• [WHAT YOU HAVE TO DO]: Only the lines below between the ones containing "- File download capabilities" and "- Basic functionality", inclusive, are to be reproduced, each exactly as it stands.
Top of INPUT
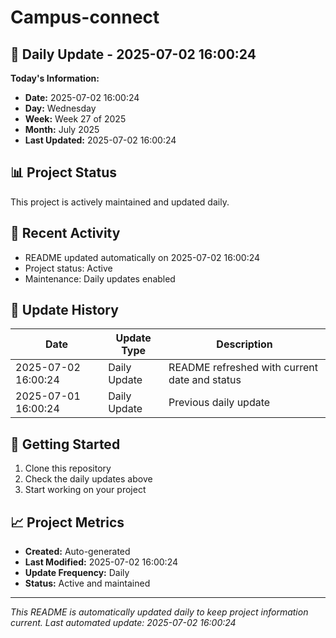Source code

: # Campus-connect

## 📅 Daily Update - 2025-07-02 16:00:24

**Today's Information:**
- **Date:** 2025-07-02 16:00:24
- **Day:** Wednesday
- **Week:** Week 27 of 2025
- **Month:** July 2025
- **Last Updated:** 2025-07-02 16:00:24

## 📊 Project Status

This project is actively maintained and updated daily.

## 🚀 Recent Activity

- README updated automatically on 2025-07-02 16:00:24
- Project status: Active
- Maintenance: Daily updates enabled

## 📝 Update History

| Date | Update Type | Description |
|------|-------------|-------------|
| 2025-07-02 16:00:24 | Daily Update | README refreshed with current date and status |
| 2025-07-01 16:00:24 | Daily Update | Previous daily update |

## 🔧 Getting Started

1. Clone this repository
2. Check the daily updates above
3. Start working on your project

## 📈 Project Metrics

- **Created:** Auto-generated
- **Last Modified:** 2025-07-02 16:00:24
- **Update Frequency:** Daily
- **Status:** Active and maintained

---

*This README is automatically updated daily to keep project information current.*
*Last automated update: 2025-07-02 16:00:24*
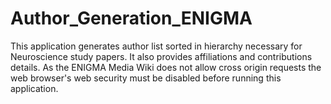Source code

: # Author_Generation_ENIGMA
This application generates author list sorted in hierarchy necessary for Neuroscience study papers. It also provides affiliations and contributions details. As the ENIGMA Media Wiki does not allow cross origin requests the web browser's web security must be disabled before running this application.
Bottom of INPUT
Top of INPUT
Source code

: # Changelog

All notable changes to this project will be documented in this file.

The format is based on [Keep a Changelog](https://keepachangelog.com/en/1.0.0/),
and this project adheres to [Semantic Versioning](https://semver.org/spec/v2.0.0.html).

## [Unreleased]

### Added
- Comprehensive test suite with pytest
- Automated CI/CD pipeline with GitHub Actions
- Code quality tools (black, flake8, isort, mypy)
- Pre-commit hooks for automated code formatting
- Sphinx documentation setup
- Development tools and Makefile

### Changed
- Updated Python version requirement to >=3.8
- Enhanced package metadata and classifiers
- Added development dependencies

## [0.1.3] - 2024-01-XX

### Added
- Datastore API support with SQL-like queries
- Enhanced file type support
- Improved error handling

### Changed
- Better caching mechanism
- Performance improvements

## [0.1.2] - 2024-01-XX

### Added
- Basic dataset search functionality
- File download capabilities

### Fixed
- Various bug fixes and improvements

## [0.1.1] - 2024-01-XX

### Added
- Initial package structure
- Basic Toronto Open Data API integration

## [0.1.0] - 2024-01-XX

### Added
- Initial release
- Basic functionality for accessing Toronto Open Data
Bottom of INPUT
Top of INPUT
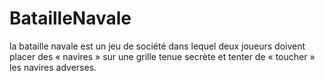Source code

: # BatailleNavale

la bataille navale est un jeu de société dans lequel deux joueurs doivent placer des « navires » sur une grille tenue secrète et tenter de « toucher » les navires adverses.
Bottom of INPUT
• [REPLY]:
- File download capabilities

### Fixed
- Various bug fixes and improvements

## [0.1.1] - 2024-01-XX

### Added
- Initial package structure
- Basic Toronto Open Data API integration

## [0.1.0] - 2024-01-XX

### Added
- Initial release
- Basic functionality for accessing Toronto Open Data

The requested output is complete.